What you are asked to do:
Note how many lines in the entries contain the string "tilde", then give that number and nothing else.

Source data:
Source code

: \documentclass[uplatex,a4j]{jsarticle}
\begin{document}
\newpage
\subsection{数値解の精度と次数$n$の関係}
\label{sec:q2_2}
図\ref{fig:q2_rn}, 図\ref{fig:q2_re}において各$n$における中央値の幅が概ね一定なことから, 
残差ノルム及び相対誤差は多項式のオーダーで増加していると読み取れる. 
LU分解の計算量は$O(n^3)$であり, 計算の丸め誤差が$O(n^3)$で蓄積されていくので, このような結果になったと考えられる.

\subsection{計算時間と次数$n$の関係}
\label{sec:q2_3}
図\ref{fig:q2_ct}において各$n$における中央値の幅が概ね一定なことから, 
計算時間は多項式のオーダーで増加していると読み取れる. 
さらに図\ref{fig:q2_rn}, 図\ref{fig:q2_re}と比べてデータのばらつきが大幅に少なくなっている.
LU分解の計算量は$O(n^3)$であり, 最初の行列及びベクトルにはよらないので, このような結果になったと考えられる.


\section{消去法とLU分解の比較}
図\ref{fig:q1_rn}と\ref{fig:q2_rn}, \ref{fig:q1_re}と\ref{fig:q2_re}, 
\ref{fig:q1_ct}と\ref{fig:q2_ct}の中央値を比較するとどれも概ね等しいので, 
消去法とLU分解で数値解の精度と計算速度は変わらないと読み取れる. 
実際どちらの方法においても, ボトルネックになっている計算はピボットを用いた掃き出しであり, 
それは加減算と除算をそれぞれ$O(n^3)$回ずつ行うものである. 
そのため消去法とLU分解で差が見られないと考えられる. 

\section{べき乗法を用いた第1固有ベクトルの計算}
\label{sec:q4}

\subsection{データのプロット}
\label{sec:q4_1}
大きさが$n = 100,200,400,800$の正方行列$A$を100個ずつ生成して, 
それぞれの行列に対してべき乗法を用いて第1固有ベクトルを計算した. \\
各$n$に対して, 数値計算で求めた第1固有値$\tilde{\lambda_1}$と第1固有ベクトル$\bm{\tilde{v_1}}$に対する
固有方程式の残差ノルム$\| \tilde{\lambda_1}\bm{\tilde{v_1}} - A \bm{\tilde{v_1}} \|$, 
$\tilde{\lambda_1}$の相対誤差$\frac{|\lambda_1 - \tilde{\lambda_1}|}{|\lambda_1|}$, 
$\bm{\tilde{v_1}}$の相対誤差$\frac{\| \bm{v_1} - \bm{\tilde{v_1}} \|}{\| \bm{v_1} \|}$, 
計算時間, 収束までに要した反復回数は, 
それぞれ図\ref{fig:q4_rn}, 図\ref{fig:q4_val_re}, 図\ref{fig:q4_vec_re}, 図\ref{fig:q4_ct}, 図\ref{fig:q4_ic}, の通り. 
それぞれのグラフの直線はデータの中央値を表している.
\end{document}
...
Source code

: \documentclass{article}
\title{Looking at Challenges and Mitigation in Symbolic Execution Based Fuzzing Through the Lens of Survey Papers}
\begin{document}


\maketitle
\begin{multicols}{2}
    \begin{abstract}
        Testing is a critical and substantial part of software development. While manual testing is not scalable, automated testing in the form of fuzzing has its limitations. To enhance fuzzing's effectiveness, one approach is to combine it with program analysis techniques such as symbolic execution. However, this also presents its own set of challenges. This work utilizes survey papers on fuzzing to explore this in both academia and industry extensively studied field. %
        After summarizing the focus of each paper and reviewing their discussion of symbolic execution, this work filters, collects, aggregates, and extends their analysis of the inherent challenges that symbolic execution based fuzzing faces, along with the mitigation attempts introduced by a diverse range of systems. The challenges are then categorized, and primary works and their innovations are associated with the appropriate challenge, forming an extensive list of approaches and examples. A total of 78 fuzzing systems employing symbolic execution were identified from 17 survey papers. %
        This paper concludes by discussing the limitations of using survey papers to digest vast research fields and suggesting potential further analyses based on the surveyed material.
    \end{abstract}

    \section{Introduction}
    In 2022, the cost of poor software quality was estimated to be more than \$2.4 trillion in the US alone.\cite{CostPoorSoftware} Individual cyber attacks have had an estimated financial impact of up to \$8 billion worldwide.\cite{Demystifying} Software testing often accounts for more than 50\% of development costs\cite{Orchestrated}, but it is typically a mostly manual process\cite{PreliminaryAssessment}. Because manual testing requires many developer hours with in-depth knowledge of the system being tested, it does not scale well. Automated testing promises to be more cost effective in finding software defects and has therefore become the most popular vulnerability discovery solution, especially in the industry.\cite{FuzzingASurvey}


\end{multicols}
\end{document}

Completed exercise:
4